* UnitedHealth gains on Q1 profit beat

* Fed Chair Jerome Powell sees higher rates for longer

* Indexes: Dow up 0.23%, S&P down 0.08%, Nasdaq up 0.01%

April 16 (Reuters) -

Wall Street stocks were mixed on Tuesday as Treasury yields climbed, with investors weighing the likely path of interest rates in a resilient U.S. economy with persistent inflation.

Federal Reserve Chair Jerome Powell said on Tuesday recent inflation data

has not given

policymakers enough confidence to ease credit soon, noting that the U.S. central bank may need to keep rates higher for longer than previously thought.

The Dow Jones Industrial Average got a boost from UnitedHealth Group's better-than-expected quarterly results.

"People are trying to balance this two-sided narrative: U.S. economic growth, which looks really good, and at the same time the inflation picture and interest rates, which will eventually be problematic for the equity market," said James St.

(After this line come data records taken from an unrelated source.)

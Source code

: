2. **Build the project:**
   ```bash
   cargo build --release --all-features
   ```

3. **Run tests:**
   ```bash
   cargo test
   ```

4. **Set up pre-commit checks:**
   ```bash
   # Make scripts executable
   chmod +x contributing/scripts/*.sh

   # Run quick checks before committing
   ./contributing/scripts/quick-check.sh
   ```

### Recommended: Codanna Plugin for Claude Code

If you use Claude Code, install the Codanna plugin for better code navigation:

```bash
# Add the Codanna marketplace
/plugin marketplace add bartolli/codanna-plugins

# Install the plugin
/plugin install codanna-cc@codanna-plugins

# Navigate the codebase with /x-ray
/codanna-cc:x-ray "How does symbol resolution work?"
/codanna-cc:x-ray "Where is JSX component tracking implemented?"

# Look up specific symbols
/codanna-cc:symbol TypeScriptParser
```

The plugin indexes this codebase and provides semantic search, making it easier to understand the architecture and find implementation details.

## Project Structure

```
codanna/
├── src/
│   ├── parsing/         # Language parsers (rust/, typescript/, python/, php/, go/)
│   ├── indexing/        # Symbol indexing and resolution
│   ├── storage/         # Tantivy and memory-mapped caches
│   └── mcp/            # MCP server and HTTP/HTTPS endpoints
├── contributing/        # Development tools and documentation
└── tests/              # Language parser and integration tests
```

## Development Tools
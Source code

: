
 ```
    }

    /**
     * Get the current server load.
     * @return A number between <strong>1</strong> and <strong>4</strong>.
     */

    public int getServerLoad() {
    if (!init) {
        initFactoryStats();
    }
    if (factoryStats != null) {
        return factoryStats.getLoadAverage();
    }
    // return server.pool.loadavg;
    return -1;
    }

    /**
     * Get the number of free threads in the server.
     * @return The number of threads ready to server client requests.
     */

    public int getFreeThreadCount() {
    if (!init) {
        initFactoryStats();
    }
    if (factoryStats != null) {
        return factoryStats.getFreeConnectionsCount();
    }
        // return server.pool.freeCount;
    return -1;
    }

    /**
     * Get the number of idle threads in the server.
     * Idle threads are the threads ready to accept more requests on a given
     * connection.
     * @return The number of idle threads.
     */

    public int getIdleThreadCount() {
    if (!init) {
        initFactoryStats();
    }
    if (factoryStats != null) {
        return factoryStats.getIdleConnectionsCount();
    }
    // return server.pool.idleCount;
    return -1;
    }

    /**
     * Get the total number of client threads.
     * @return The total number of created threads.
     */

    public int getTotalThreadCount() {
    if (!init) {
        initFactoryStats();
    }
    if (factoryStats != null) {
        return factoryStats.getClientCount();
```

Aubin, chief investment officer at Sierra Mutual Funds in California.

A report on Monday showed retail sales grew more than expected in March, a sign of U.S. economic resilience that helped push benchmark U.S. 10-year Treasury yields to five-month highs on Tuesday.

As of 02:49 p.m. the Dow Jones Industrial Average rose 86.69 points, or 0.23%, to 37,821.80, the S&P 500 lost 3.82 points, or 0.08%, to 5,058.00 and the Nasdaq Composite gained 2.13 points, or 0.01%, to 15,886.66.

The S&P 500 and the Nasdaq are nearly 4% off from record high levels reached last month.

Shares of

Morgan Stanley

added 3.7% after its first-quarter profit beat estimates on resurging income from investment banking.

Bank of America dropped 3.9% after the lender posted lower first-quarter profits as its loan loss provisions grew.

Johnson & Johnson slipped 1.6% as the drugmaker's revenue missed analysts' estimates after sales from its blockbuster psoriasis drug, Stelara, fell short of expectations.

Tesla shed 2.7%, a day after falling over 5% on news that the EV marker plans to lay off more than 10% of its global workforce.

Declining issues outnumbered advancers by a 2.42-to-1 ratio on the NYSE, which had 16 new highs and 154 new lows. On the Nasdaq, 1,487 stocks rose and 2,641 fell as declining issues outnumbered advancers by a 1.78-to-1 ratio.

The S&P 500 posted one new 52-week high and eight new lows while the Nasdaq recorded 27 new highs and 329 new lows.